[Info-vax] callable BACKUP example
Stephen Hoffman
seaohveh at hoffmanlabs.invalid
Thu Jul 15 20:25:31 EDT 2021
On 2021-07-14 22:57:20 +0000, Dave Froble said:
> On 7/14/2021 12:31 PM, jimc... at gmail.com wrote:
>> On Thursday, July 8, 2021 at 5:47:45 PM UTC-7, Dave Froble wrote:
>>
>>> "Cut-n-Paste" usually means the user didn't bother to understand the
>>> example/source. That isn't a good idea at any time. The doc examples
>>> are to help one understand, not to be blindly copied.
>>
>> Cutting-and-pasting code into an editor so you can build and experiment
>> is an important expedient even if you're going to rewrite and integrate
>> independently.
>
> Only if you understand what you're using.
I'd like secure code. I'd like perfect code. I'd like folks that
understand all aspects of the code. Or every aspect of the enterprise
environment. All those are wonderful and desirable and all the rest.
But that isn't the world that most of us live in and operate in.
Cut-and-paste app development is how the world works now, and I'd wager
~everybody here has used existing copyright-appropriate source code
examples as a starting point.
Nobody is an expert in all of the OpenVMS APIs, and some of the OpenVMS
APIs can diverge widely (SMG, ACME, OpenSSL, etc) from the more typical
API designs.
The OpenVMS API designs are also wildly different from APIs on other platforms.
There are cases where the error handling is a central part of the call,
and existing OpenVMS examples tend to fail here. This includes BACKUP,
SSL/TLS, and a number of other contexts.
Copying cookbook code is how the world works now, how ~all of us
already or will be operating, and particularly with the sorts of
complex and glue-code-focused API designs prevalent on OpenVMS.
Template source code examples embedded directly in documentation are,
well, archaic. And in various cases, won't build, or will omit
important API details in the interest of brevity of documentation.

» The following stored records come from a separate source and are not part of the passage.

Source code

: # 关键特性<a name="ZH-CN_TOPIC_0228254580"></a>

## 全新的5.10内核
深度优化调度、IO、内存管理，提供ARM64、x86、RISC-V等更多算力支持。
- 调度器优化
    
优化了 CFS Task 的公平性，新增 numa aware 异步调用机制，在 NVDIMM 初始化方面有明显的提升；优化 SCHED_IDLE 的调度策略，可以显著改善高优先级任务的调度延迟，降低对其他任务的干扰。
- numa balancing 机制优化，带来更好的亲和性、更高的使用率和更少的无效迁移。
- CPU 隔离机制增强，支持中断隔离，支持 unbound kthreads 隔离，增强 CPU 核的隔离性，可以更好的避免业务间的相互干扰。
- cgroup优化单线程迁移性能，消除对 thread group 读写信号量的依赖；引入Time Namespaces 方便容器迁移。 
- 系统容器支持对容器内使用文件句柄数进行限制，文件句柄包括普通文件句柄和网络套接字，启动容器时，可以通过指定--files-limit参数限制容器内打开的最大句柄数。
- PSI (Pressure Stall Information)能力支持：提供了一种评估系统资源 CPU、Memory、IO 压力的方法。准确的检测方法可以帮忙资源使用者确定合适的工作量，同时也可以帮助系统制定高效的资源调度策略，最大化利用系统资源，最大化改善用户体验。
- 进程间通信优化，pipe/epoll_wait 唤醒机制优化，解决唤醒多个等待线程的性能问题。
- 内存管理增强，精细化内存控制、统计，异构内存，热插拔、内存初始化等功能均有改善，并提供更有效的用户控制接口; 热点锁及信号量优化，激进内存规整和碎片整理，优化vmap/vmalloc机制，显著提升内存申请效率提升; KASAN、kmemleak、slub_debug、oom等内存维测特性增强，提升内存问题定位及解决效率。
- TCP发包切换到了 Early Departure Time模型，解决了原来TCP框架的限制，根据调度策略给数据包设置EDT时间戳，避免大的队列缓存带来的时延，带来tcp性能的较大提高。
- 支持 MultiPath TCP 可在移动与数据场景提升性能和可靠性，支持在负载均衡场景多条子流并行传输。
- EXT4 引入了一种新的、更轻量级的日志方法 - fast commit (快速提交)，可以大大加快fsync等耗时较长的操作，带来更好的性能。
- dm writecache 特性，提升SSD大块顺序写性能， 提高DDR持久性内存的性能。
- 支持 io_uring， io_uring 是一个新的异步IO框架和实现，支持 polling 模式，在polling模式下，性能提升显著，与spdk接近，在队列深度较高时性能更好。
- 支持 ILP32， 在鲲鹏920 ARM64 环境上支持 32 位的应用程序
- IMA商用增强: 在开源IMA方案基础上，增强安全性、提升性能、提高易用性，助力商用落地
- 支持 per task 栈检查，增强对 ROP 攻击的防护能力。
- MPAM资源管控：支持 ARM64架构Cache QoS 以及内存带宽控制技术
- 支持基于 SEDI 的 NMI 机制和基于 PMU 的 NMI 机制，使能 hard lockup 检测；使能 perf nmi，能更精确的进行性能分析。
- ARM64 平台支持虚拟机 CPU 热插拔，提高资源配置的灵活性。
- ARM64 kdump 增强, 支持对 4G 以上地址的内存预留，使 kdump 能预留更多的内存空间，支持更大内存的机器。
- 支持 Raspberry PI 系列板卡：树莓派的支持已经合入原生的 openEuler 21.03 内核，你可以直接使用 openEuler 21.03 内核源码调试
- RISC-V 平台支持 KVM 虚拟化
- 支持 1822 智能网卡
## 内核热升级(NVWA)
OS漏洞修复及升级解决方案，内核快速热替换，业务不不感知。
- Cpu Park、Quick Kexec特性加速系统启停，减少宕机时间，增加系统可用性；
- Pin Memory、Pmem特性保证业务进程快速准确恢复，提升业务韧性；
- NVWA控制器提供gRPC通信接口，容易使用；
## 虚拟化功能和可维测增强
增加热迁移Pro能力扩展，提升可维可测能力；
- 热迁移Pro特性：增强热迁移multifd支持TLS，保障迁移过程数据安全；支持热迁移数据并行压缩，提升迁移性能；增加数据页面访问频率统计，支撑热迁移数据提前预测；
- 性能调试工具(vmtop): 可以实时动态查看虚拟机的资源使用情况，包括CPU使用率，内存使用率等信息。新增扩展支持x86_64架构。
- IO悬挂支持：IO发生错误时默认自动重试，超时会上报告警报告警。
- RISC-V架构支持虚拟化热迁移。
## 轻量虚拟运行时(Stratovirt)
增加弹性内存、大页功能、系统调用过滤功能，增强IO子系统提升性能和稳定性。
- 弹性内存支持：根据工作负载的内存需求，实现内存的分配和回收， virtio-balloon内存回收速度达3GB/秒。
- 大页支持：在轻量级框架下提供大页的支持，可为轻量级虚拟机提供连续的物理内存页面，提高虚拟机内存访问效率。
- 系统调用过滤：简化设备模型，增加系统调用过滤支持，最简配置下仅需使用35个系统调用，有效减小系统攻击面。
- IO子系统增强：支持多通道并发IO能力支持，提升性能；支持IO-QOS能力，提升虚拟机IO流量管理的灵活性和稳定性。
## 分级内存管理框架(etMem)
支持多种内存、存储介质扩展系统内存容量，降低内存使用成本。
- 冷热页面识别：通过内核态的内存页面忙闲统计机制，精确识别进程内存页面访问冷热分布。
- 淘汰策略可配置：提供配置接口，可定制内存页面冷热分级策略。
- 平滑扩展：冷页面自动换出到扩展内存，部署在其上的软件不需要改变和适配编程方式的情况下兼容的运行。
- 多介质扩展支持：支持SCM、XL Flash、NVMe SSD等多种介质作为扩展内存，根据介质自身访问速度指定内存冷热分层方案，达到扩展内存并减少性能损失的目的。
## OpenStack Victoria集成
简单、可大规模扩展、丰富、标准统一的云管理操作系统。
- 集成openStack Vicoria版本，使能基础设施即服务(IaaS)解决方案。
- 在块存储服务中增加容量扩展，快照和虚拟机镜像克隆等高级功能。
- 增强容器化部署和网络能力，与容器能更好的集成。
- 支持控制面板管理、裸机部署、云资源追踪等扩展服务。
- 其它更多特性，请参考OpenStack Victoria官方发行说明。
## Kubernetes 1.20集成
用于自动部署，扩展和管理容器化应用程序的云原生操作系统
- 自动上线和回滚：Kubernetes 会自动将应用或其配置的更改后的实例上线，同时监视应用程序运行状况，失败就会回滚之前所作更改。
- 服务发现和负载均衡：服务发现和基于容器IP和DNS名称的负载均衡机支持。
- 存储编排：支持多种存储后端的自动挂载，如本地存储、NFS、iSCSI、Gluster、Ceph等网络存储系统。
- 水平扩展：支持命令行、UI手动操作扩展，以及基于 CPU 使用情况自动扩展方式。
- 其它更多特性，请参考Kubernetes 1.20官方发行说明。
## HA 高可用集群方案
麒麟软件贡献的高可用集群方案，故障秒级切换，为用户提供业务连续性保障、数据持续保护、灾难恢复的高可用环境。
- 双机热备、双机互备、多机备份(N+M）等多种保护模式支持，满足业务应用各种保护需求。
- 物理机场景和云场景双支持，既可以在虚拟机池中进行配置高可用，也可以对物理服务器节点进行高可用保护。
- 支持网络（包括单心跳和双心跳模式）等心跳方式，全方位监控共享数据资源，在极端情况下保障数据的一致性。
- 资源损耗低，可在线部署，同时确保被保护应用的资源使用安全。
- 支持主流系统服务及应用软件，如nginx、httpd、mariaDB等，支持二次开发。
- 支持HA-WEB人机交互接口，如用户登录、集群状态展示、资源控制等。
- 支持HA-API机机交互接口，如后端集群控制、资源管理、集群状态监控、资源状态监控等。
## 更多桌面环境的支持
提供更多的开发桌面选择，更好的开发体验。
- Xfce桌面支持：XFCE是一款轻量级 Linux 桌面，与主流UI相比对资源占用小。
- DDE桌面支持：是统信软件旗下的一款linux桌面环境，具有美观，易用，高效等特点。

I'd prefer better abstractions in general, and I'd prefer the source
code examples be prepared as cookbooks with robust error handling, to
be buildable and usable, and with a permissive copyright. Let the docs
link to the cookbook.
I'll again dare y'all: I *DARE* you to write a client-server app using
a SSL/TLS connection with proper certificate verification on both ends
of the connection, including the ability to detect interception, using
the current TLSv1.3 and secure encryption and key exchange. I *DARE*
you. And this is just the tip of the difficulty. ACME is no great joy
to use for a password verification—what should be an easy case—as
another example. I won't dare y'all to write that, as you'll fail.